* [Aim of the task]:
In the data below, which lines hold "simply"? Copy every one.
BEGIN
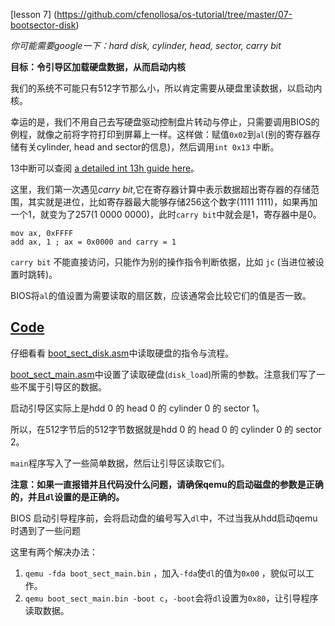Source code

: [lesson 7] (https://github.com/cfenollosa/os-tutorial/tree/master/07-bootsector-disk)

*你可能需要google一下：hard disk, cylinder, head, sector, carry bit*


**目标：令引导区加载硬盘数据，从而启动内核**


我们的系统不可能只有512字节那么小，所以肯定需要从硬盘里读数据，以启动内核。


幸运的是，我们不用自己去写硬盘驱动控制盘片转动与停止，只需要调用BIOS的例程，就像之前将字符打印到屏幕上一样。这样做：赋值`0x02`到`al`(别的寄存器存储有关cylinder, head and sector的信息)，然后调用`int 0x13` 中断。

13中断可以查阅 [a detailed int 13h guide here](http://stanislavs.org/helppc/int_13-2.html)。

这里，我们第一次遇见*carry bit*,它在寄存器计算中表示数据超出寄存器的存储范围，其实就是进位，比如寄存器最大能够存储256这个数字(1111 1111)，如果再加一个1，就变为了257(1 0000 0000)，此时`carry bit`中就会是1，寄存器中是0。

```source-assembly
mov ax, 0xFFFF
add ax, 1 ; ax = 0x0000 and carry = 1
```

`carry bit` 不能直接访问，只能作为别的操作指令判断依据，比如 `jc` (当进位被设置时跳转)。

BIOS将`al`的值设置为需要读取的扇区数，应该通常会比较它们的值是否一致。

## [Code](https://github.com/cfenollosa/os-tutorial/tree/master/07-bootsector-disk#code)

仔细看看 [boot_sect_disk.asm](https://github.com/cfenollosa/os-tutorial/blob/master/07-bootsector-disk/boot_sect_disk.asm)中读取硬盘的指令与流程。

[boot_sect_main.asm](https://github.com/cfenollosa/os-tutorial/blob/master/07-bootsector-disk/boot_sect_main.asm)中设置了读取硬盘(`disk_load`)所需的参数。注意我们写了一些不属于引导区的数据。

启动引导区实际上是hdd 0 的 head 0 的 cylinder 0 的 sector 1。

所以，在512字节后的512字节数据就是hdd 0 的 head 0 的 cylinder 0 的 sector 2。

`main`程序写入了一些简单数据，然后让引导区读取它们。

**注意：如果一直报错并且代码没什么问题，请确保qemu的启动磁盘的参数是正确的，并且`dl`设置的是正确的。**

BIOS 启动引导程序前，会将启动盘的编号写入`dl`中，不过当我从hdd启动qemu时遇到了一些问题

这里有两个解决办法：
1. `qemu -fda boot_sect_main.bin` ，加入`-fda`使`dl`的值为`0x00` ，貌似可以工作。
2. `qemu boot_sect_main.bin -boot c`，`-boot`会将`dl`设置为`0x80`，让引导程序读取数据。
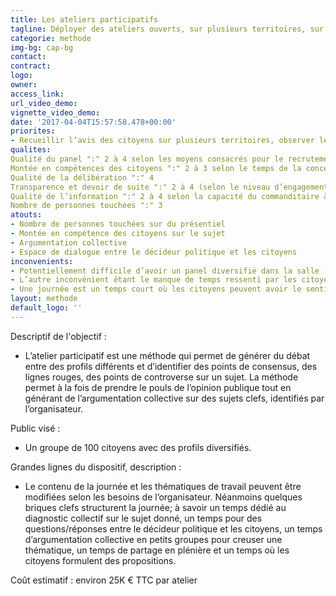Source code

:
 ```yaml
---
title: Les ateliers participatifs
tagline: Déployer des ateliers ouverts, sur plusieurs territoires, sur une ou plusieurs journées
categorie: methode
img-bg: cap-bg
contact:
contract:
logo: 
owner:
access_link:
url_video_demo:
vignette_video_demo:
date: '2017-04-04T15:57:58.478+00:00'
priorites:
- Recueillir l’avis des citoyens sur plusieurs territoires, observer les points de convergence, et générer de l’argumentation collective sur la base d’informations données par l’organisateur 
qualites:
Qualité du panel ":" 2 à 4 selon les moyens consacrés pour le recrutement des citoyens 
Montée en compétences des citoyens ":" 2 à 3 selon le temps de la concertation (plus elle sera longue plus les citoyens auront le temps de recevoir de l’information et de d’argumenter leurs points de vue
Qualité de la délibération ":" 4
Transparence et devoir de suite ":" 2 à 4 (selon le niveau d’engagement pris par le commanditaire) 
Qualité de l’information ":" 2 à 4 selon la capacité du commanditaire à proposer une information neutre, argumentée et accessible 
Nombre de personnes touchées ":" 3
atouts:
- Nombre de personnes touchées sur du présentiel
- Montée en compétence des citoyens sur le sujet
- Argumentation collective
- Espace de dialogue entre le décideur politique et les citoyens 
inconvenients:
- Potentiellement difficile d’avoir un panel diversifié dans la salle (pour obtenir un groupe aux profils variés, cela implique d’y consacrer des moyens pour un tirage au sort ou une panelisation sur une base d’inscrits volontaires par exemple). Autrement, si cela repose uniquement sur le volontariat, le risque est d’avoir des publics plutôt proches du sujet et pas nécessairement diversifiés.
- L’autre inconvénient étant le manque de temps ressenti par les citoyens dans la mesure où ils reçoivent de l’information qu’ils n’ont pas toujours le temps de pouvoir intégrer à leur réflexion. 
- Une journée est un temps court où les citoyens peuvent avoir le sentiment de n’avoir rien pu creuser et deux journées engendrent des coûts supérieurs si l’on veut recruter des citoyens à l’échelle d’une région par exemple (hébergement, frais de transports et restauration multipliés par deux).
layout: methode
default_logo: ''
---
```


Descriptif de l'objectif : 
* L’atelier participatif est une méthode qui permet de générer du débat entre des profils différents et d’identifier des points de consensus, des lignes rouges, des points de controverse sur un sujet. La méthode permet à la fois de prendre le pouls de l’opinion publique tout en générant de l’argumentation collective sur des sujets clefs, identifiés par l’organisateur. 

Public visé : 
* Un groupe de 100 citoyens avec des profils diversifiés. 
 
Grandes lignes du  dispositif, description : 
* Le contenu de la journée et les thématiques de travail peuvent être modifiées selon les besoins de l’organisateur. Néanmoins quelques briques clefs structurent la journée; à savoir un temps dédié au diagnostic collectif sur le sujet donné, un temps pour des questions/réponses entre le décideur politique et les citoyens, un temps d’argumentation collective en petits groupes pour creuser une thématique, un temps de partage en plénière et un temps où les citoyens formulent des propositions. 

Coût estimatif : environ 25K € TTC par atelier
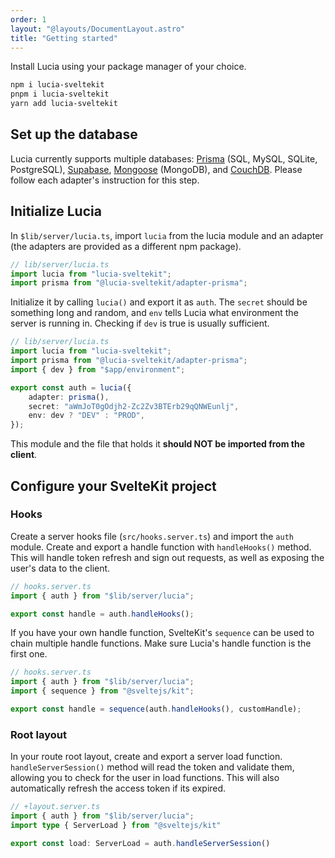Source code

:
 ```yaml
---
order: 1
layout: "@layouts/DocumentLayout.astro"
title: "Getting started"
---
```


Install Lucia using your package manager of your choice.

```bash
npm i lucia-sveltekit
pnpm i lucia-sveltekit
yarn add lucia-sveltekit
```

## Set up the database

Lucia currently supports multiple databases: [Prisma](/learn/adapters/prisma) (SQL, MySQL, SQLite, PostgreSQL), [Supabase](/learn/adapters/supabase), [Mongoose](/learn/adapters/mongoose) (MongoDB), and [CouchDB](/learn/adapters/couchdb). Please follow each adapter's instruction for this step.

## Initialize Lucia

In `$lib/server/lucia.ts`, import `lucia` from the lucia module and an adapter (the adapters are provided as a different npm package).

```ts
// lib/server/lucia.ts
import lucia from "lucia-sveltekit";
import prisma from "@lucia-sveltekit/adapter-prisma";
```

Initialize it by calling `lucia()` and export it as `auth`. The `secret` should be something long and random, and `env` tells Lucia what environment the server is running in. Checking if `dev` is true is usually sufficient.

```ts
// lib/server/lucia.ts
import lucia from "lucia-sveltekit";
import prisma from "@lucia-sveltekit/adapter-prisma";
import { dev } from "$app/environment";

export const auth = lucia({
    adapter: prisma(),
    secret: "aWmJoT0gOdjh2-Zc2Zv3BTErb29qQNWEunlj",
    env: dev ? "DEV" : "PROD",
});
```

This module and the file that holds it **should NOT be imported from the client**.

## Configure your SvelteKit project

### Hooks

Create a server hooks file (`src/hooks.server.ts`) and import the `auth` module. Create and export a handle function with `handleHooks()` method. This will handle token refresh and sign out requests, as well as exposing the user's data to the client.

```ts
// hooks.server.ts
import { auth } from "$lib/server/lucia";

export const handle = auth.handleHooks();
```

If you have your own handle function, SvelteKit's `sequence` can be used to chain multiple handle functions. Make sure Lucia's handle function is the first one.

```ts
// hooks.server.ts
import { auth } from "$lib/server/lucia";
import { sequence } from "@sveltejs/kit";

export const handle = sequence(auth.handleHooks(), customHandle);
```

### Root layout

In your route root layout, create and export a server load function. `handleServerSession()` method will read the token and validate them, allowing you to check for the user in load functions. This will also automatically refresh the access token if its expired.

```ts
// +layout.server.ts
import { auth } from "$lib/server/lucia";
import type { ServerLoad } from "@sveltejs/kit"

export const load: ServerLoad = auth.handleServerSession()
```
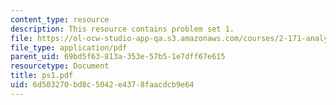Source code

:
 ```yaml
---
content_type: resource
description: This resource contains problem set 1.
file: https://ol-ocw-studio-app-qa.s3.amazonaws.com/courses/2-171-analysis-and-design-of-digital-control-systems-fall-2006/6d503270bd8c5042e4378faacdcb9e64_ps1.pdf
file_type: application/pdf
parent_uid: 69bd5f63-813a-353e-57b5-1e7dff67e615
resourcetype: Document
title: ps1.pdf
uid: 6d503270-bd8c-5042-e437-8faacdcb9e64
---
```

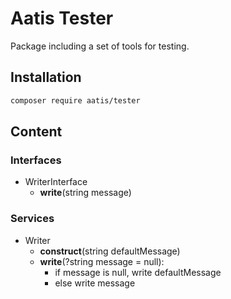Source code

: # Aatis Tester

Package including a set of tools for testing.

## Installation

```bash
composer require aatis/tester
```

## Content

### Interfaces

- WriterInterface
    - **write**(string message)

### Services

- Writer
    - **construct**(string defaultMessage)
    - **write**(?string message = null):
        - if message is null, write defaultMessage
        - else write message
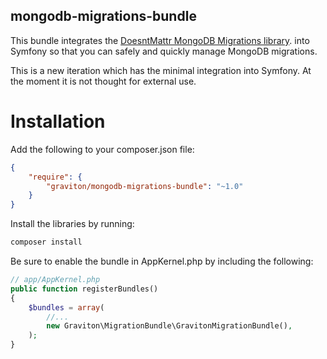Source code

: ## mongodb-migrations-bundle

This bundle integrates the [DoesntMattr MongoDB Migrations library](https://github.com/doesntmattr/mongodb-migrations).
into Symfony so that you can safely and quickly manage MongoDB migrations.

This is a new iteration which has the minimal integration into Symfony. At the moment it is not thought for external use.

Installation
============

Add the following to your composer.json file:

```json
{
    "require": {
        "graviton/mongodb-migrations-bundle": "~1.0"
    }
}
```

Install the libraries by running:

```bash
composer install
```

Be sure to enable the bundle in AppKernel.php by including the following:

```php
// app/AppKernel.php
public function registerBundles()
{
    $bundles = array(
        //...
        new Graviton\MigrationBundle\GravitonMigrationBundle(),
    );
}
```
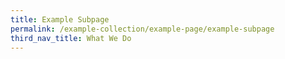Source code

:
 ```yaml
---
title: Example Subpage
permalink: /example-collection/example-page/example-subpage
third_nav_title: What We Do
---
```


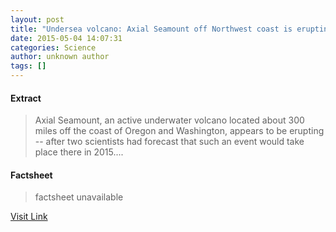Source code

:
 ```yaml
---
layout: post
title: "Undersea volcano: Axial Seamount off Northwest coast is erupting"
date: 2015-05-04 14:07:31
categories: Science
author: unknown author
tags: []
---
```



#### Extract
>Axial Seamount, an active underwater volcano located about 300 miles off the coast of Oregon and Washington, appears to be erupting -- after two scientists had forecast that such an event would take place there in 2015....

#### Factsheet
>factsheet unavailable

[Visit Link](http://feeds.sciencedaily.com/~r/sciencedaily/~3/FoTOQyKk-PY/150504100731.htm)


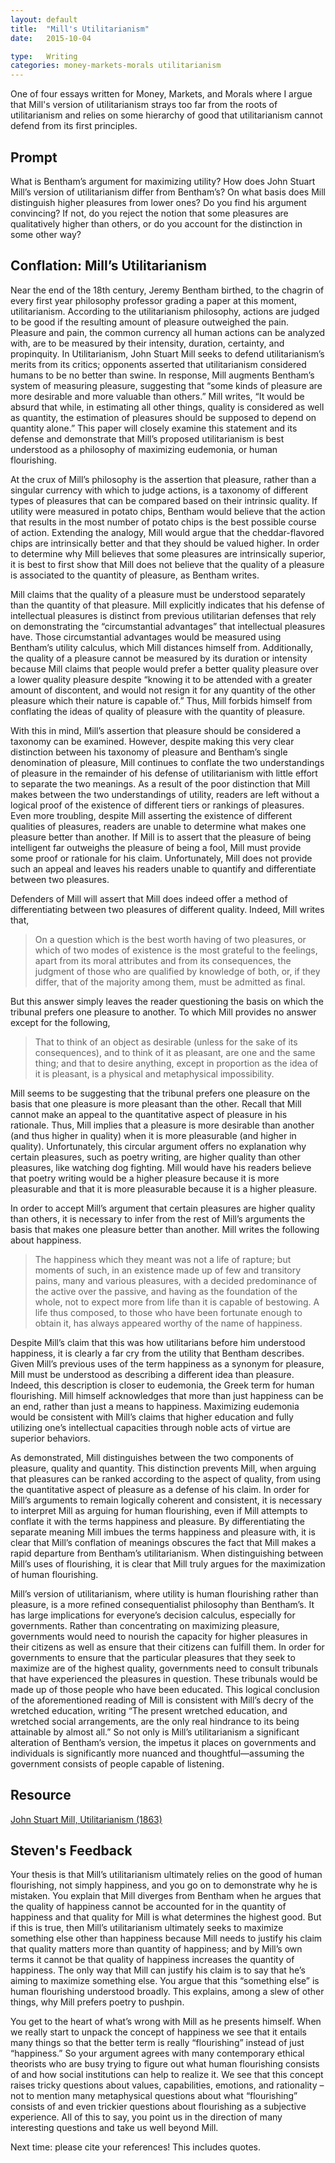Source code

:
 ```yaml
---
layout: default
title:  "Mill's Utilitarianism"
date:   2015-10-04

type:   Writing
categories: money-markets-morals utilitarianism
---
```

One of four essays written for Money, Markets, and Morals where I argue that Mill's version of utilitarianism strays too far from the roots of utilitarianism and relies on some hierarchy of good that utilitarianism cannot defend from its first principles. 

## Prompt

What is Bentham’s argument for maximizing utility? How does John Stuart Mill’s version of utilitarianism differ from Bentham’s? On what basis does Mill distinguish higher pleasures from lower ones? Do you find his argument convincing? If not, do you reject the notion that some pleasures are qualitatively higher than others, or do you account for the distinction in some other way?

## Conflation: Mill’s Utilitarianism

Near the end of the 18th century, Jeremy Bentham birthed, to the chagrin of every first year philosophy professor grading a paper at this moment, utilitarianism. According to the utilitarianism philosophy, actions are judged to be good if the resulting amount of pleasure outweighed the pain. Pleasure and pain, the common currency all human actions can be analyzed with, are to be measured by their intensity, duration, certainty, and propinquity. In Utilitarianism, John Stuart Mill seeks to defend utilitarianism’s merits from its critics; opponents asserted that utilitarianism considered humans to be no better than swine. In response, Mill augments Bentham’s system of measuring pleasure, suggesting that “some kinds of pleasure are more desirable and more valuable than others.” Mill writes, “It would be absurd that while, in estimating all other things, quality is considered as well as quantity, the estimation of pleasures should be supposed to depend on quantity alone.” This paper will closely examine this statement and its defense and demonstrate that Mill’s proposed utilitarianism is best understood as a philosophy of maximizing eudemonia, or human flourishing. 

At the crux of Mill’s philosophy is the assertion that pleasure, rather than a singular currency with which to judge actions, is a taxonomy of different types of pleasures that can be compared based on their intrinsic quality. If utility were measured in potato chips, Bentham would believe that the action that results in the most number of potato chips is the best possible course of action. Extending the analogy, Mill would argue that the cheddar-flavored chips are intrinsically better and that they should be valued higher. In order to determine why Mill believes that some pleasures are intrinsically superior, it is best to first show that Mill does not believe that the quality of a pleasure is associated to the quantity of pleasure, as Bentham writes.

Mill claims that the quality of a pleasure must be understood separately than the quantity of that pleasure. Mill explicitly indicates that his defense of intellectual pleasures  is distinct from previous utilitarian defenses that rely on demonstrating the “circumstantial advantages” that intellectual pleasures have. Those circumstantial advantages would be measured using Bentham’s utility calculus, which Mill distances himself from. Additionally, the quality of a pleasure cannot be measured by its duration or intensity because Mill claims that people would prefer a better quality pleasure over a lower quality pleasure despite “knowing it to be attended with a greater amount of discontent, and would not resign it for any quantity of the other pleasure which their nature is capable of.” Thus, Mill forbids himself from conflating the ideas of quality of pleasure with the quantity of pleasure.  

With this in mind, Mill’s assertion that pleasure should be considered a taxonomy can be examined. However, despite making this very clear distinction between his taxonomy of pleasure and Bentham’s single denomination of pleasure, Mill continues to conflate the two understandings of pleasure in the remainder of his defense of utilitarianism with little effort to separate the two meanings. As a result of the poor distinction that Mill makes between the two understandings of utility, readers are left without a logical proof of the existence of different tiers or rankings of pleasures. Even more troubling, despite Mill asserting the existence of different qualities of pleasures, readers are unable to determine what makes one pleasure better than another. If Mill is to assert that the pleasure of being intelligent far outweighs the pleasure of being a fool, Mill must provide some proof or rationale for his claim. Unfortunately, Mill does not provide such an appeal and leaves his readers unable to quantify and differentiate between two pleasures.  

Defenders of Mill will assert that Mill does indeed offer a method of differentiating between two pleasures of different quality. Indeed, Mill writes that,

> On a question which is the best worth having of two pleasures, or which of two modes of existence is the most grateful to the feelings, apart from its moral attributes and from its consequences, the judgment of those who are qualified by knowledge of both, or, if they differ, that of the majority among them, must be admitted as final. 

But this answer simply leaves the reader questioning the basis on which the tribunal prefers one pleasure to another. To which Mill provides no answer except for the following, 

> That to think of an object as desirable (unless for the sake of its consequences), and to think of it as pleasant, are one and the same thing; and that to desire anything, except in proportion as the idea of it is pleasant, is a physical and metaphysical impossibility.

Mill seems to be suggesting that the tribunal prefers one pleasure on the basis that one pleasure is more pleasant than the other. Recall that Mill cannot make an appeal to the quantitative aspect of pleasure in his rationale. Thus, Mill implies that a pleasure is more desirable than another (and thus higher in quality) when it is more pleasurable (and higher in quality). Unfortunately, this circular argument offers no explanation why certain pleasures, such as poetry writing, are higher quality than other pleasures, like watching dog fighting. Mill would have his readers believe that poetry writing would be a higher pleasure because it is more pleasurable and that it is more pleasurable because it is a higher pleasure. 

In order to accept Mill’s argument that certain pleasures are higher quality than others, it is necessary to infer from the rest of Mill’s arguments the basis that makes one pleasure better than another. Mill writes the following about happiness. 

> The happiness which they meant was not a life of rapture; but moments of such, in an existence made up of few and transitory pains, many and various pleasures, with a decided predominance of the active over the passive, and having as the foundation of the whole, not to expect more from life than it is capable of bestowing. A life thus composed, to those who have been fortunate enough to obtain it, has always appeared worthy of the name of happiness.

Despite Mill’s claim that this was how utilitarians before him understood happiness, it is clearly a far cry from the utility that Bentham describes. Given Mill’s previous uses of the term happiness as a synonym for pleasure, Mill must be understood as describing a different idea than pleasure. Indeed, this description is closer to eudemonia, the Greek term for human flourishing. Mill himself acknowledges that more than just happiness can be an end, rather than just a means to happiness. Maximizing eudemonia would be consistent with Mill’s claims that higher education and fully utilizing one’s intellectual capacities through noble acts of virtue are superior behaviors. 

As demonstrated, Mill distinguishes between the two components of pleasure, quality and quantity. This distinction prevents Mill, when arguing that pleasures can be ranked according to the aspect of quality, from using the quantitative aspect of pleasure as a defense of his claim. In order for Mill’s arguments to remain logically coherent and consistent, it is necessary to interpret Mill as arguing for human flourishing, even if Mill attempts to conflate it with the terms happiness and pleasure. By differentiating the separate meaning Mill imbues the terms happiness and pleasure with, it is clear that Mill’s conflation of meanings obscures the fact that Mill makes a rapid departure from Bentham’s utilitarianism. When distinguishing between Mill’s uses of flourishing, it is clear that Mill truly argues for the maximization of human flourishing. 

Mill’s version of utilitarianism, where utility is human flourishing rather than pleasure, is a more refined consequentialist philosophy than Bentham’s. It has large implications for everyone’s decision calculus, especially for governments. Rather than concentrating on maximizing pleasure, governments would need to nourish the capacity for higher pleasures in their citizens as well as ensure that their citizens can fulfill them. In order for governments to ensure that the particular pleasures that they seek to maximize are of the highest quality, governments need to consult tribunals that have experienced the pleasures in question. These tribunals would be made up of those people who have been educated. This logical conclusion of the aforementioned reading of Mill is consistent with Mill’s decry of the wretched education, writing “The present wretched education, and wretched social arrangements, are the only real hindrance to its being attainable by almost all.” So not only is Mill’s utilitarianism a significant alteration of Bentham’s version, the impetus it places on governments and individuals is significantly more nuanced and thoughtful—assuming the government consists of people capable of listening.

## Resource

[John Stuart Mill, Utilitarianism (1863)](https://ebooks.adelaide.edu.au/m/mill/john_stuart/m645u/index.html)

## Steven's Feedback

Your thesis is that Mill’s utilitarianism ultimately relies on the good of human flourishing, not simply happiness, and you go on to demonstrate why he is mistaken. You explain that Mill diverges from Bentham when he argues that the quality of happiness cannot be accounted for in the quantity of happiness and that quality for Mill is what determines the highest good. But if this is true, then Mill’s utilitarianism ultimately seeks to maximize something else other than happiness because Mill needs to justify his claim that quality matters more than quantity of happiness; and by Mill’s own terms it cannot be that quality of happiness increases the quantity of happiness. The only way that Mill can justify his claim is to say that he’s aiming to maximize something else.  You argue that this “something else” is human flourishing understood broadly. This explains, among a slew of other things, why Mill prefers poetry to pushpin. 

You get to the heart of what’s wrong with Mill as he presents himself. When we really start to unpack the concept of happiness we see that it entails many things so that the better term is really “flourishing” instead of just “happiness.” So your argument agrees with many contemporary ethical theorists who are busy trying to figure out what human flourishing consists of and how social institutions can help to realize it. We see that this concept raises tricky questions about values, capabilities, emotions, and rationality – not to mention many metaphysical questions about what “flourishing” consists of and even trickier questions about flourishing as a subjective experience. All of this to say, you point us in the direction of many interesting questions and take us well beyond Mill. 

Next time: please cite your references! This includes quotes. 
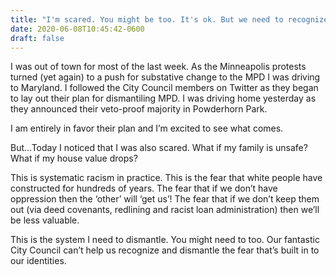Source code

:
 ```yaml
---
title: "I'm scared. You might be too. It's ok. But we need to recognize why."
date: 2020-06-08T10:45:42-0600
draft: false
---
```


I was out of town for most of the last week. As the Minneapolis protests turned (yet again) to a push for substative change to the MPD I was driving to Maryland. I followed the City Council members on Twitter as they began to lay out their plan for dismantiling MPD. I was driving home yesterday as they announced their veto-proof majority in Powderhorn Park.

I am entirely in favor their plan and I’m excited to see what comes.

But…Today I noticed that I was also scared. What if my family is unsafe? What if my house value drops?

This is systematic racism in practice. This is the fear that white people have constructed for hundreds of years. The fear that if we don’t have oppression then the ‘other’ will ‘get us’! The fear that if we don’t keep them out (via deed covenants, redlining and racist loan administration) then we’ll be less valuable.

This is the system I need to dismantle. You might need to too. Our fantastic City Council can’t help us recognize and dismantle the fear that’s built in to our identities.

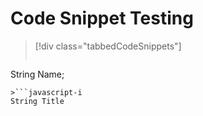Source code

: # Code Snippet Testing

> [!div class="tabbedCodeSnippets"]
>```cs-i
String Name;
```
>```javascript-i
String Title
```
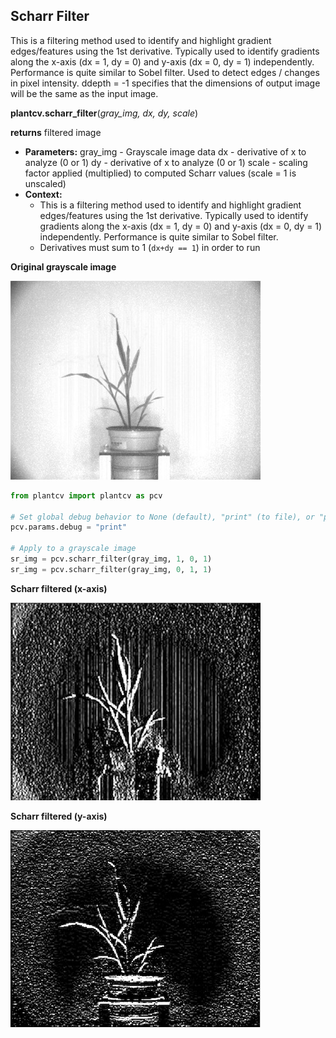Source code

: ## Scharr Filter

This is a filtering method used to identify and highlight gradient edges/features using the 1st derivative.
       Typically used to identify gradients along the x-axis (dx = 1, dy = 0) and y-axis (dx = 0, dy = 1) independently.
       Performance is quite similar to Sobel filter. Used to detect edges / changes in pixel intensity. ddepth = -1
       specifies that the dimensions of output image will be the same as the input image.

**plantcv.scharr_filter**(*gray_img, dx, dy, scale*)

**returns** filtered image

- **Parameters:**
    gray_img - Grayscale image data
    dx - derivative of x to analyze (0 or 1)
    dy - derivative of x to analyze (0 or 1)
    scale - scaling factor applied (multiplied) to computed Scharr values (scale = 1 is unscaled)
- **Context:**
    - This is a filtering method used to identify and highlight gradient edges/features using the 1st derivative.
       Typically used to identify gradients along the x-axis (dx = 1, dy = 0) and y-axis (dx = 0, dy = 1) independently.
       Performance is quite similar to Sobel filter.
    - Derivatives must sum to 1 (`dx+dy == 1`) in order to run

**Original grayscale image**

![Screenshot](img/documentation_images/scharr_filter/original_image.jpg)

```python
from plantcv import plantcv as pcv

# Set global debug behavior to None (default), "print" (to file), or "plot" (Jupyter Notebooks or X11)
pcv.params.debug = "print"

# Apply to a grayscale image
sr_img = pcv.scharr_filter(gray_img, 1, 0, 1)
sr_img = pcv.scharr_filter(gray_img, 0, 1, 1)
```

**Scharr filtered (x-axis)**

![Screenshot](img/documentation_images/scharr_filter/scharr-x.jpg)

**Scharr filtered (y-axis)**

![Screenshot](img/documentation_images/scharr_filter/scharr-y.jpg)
END
* [Answer section]:
But this answer simply leaves the reader questioning the basis on which the tribunal prefers one pleasure to another. To which Mill provides no answer except for the following, 
Your thesis is that Mill’s utilitarianism ultimately relies on the good of human flourishing, not simply happiness, and you go on to demonstrate why he is mistaken. You explain that Mill diverges from Bentham when he argues that the quality of happiness cannot be accounted for in the quantity of happiness and that quality for Mill is what determines the highest good. But if this is true, then Mill’s utilitarianism ultimately seeks to maximize something else other than happiness because Mill needs to justify his claim that quality matters more than quantity of happiness; and by Mill’s own terms it cannot be that quality of happiness increases the quantity of happiness. The only way that Mill can justify his claim is to say that he’s aiming to maximize something else.  You argue that this “something else” is human flourishing understood broadly. This explains, among a slew of other things, why Mill prefers poetry to pushpin. 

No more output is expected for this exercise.